Recorded information =
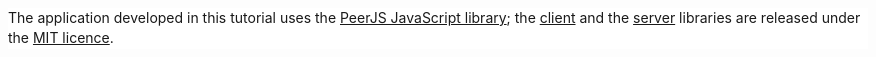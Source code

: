 The application developed in this tutorial uses the [PeerJS JavaScript library](http://peerjs.com/); the [client](https://github.com/peers/peerjs) and the [server](https://github.com/peers/peerjs-server) libraries are released under the [MIT licence](https://github.com/peers/peerjs/blob/master/LICENSE).
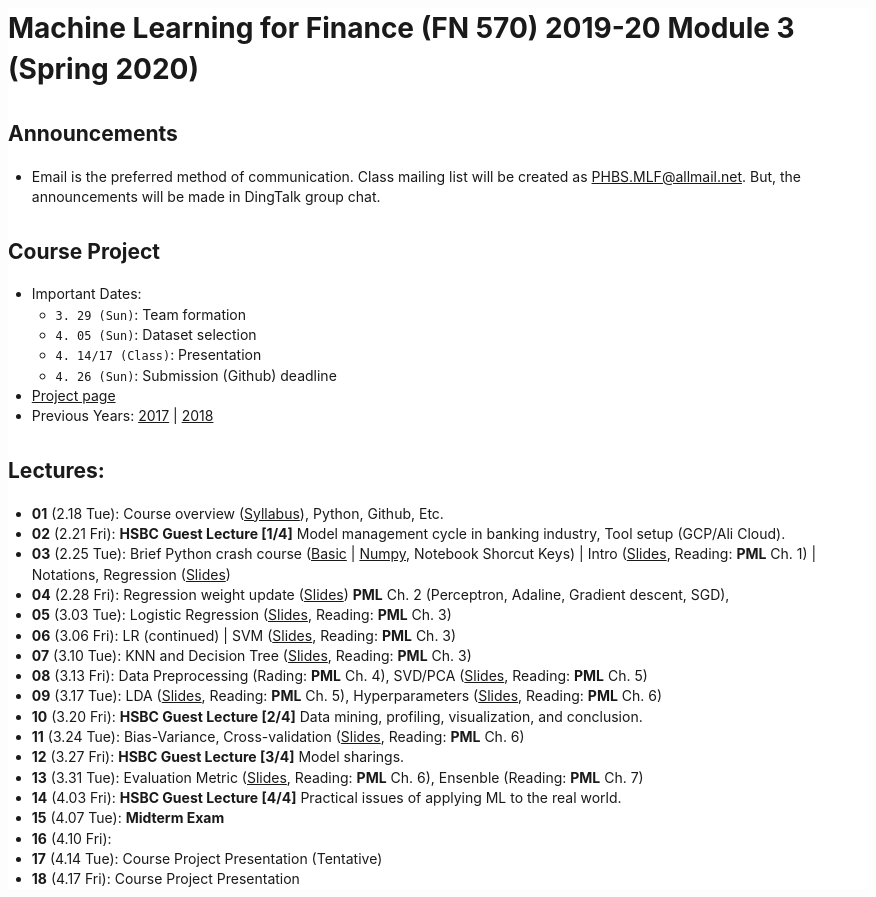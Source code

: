 # Machine Learning for Finance (FN 570) 2019-20 Module 3 (Spring 2020)

## Announcements
* Email is the preferred method of communication. Class mailing list will be created as PHBS.MLF@allmail.net. But, the announcements will be made in DingTalk group chat.


## Course Project
* Important Dates:
  * `3. 29 (Sun)`: Team formation
  * `4. 05 (Sun)`: Dataset selection
  * `4. 14/17 (Class)`: Presentation 
  * `4. 26 (Sun)`: Submission (Github) deadline
* [Project page](Project.md)
* Previous Years: [2017](past-years/2017.M3/Project_List.md) | [2018](past-years/2018.M1/Project.md)


## Lectures:
* __01__ (2.18 Tue): Course overview ([Syllabus](#syllabus)), Python, Github, Etc.
* __02__ (2.21 Fri): __HSBC Guest Lecture [1/4]__ Model management cycle in banking industry, Tool setup (GCP/Ali Cloud).
* __03__ (2.25 Tue): Brief Python crash course ([Basic](py/PythonCrashCourse_Derek_Banas.ipynb) | [Numpy](py/PythonCrashCourse_Numpy.ipynb), Notebook Shorcut Keys) | 
Intro ([Slides](files/MLF_Intro.pdf), Reading: __PML__ Ch. 1) | Notations, Regression ([Slides](files/MLF_Regression.pdf))
* __04__ (2.28 Fri): Regression weight update ([Slides](files/MLF_Regression.pdf)) __PML__ Ch. 2 (Perceptron, Adaline, Gradient descent, SGD), 
* __05__ (3.03 Tue): Logistic Regression ([Slides](files/MLF_Regression.pdf), Reading: __PML__ Ch. 3) 
* __06__ (3.06 Fri): LR (continued) | SVM ([Slides](files/MLF_SVM_KNN_Tree.pdf), Reading: __PML__ Ch. 3) 
* __07__ (3.10 Tue): KNN and Decision Tree ([Slides](files/MLF_SVM_KNN_Tree.pdf), Reading: __PML__ Ch. 3) 
* __08__ (3.13 Fri): Data Preprocessing (Rading: __PML__ Ch. 4), SVD/PCA ([Slides](MLF_SVD_PCA_LDA.pdf), Reading: __PML__ Ch. 5)
* __09__ (3.17 Tue): LDA ([Slides](MLF_SVD_PCA_LDA.pdf), Reading: __PML__ Ch. 5), Hyperparameters ([Slides](files/MLF_Bias_Variance_Metric.pdf), Reading: __PML__ Ch. 6)
* __10__ (3.20 Fri): __HSBC Guest Lecture [2/4]__ Data mining, profiling, visualization, and conclusion. 
* __11__ (3.24 Tue): Bias-Variance, Cross-validation ([Slides](files/MLF_Bias_Variance_Metric.pdf), Reading: __PML__ Ch. 6)
* __12__ (3.27 Fri): __HSBC Guest Lecture [3/4]__ Model sharings.
* __13__ (3.31 Tue): Evaluation Metric ([Slides](files/MLF_Bias_Variance_Metric.pdf), Reading: __PML__ Ch. 6), Ensenble (Reading: __PML__ Ch. 7)
* __14__ (4.03 Fri): __HSBC Guest Lecture [4/4]__ Practical issues of applying ML to the real world.
* __15__ (4.07 Tue): __Midterm Exam__
* __16__ (4.10 Fri):
* __17__ (4.14 Tue): Course Project Presentation (Tentative)
* __18__ (4.17 Fri): Course Project Presentation
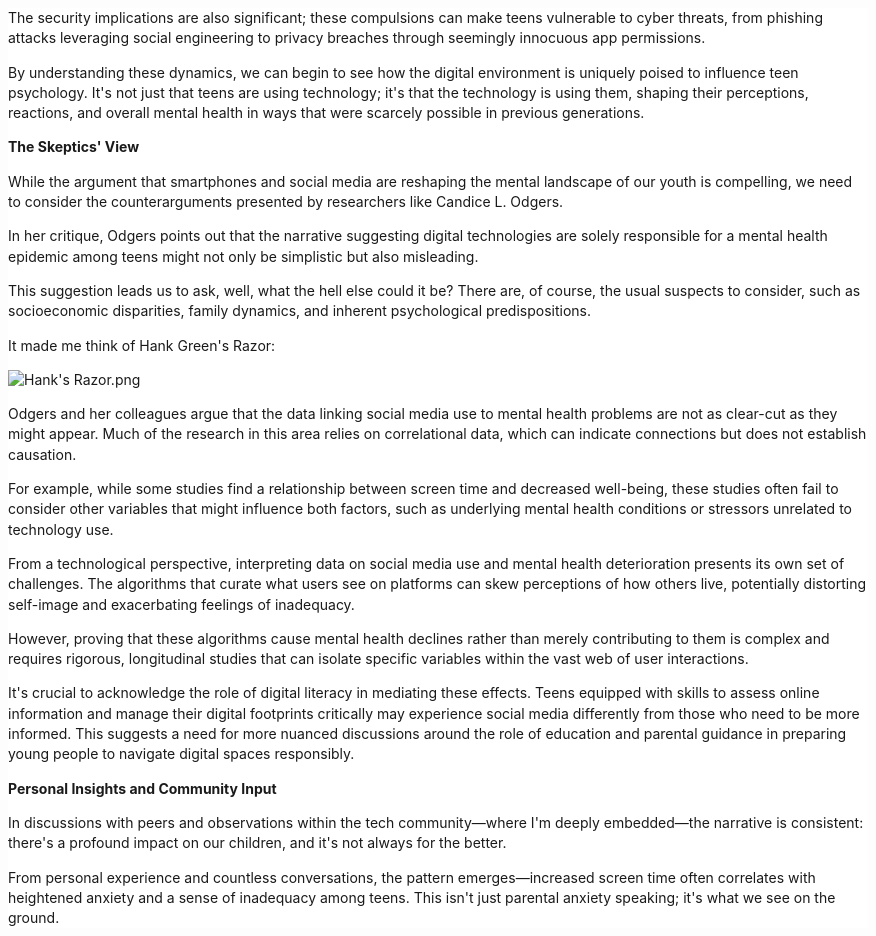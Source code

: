 The security implications are also significant; these compulsions can make teens vulnerable to cyber threats, from phishing attacks leveraging social engineering to privacy breaches through seemingly innocuous app permissions.

By understanding these dynamics, we can begin to see how the digital environment is uniquely poised to influence teen psychology. It's not just that teens are using technology; it's that the technology is using them, shaping their perceptions, reactions, and overall mental health in ways that were scarcely possible in previous generations.

**The Skeptics' View**

While the argument that smartphones and social media are reshaping the mental landscape of our youth is compelling, we need to consider the counterarguments presented by researchers like Candice L. Odgers.

In her critique, Odgers points out that the narrative suggesting digital technologies are solely responsible for a mental health epidemic among teens might not only be simplistic but also misleading.

This suggestion leads us to ask, well, what the hell else could it be? There are, of course, the usual suspects to consider, such as socioeconomic disparities, family dynamics, and inherent psychological predispositions.

It made me think of Hank Green's Razor:

![Hank's Razor.png](/images/Screenshot_2024-04-11_at_23-13-49_Hanks_Razor.png)

Odgers and her colleagues argue that the data linking social media use to mental health problems are not as clear-cut as they might appear. Much of the research in this area relies on correlational data, which can indicate connections but does not establish causation.

For example, while some studies find a relationship between screen time and decreased well-being, these studies often fail to consider other variables that might influence both factors, such as underlying mental health conditions or stressors unrelated to technology use.

From a technological perspective, interpreting data on social media use and mental health deterioration presents its own set of challenges. The algorithms that curate what users see on platforms can skew perceptions of how others live, potentially distorting self-image and exacerbating feelings of inadequacy.

However, proving that these algorithms cause mental health declines rather than merely contributing to them is complex and requires rigorous, longitudinal studies that can isolate specific variables within the vast web of user interactions.

It's crucial to acknowledge the role of digital literacy in mediating these effects. Teens equipped with skills to assess online information and manage their digital footprints critically may experience social media differently from those who need to be more informed. This suggests a need for more nuanced discussions around the role of education and parental guidance in preparing young people to navigate digital spaces responsibly.

**Personal Insights and Community Input**

In discussions with peers and observations within the tech community—where I'm deeply embedded—the narrative is consistent: there's a profound impact on our children, and it's not always for the better.

From personal experience and countless conversations, the pattern emerges—increased screen time often correlates with heightened anxiety and a sense of inadequacy among teens. This isn't just parental anxiety speaking; it's what we see on the ground.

What is being asked =
Above are the records; copy every line in them that holds the word "also".

Written response =
: The security implications are also significant; these compulsions can make teens vulnerable to cyber threats, from phishing attacks leveraging social engineering to privacy breaches through seemingly innocuous app permissions.
In her critique, Odgers points out that the narrative suggesting digital technologies are solely responsible for a mental health epidemic among teens might not only be simplistic but also misleading.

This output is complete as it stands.